MATERIAL FOR THE TASK:
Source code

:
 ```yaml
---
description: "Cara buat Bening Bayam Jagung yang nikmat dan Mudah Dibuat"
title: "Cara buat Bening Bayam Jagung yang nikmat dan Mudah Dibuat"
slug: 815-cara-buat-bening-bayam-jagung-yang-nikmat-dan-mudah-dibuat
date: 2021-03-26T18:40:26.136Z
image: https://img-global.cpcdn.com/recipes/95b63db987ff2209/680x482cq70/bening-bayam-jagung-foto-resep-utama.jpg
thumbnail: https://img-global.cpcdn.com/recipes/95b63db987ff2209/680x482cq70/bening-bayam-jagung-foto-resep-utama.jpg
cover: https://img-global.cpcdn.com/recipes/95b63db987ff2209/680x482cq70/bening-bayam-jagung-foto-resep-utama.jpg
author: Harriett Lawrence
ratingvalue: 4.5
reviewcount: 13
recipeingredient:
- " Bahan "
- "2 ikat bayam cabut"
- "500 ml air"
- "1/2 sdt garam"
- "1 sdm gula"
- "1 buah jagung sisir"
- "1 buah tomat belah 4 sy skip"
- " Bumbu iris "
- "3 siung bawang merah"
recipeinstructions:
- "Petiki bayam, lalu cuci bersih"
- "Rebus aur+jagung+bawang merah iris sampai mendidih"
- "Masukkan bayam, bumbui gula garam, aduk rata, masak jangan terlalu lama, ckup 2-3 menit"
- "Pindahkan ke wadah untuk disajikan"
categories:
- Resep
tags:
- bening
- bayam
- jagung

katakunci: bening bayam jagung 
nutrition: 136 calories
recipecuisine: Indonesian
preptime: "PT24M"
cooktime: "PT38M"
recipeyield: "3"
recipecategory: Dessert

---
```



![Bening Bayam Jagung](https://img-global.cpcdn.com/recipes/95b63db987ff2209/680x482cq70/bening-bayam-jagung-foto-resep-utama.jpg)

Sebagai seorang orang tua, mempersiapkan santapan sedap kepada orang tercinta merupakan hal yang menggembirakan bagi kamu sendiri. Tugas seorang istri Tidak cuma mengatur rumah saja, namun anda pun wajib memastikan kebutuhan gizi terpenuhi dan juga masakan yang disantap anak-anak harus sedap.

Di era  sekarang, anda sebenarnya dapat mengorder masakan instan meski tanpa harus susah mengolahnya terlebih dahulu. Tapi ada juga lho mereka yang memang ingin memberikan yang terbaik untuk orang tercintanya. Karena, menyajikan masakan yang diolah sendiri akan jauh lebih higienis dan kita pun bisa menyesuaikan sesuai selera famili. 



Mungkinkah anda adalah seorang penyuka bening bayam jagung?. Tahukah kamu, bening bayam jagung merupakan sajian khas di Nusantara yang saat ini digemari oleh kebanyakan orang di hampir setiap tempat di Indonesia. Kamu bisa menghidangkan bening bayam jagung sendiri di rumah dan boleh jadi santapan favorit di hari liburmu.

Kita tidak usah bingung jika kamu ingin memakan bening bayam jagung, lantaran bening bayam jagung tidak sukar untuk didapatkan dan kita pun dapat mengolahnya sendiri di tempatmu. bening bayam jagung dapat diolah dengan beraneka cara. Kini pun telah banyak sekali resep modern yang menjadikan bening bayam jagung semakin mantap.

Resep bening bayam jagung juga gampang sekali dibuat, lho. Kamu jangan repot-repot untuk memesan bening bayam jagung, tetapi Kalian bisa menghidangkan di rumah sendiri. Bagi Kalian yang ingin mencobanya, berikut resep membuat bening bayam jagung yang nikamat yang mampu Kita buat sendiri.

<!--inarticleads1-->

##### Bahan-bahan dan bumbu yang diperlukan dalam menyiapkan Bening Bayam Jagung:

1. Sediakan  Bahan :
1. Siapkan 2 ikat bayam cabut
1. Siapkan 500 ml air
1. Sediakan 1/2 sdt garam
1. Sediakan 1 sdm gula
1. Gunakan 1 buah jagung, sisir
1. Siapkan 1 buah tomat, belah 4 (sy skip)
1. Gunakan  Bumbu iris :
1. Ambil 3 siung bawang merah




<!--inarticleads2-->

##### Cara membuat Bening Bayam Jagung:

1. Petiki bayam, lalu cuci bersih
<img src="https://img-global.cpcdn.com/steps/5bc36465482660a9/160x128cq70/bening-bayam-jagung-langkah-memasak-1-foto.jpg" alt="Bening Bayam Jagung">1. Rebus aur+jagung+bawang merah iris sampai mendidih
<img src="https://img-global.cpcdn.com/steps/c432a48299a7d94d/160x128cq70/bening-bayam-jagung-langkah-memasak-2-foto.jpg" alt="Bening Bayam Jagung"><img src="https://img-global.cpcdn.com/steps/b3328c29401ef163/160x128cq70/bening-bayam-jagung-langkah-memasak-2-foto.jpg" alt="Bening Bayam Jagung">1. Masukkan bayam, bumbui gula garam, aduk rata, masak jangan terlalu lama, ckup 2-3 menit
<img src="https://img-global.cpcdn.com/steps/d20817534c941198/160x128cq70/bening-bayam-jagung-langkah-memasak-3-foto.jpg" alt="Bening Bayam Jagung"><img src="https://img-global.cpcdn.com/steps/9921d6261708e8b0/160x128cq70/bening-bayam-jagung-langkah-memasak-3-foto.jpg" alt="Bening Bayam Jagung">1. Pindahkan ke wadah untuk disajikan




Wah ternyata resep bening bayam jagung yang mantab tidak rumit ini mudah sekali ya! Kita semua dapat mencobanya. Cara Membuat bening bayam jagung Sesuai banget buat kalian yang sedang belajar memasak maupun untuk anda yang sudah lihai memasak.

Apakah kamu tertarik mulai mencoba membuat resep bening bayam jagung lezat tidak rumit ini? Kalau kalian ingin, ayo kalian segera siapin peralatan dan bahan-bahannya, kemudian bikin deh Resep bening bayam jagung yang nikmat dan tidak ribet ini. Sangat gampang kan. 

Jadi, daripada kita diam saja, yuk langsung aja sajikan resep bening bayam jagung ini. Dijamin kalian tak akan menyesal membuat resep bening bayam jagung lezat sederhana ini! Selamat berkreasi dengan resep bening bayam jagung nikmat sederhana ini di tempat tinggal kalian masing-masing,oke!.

WHAT IS NEEDED: The string "ckup" marks the lines to return from the material. Copy each one.

RESULT FOR THIS EXERCISE:
- "Masukkan bayam, bumbui gula garam, aduk rata, masak jangan terlalu lama, ckup 2-3 menit"
<img src="https://img-global.cpcdn.com/steps/c432a48299a7d94d/160x128cq70/bening-bayam-jagung-langkah-memasak-2-foto.jpg" alt="Bening Bayam Jagung"><img src="https://img-global.cpcdn.com/steps/b3328c29401ef163/160x128cq70/bening-bayam-jagung-langkah-memasak-2-foto.jpg" alt="Bening Bayam Jagung">1. Masukkan bayam, bumbui gula garam, aduk rata, masak jangan terlalu lama, ckup 2-3 menit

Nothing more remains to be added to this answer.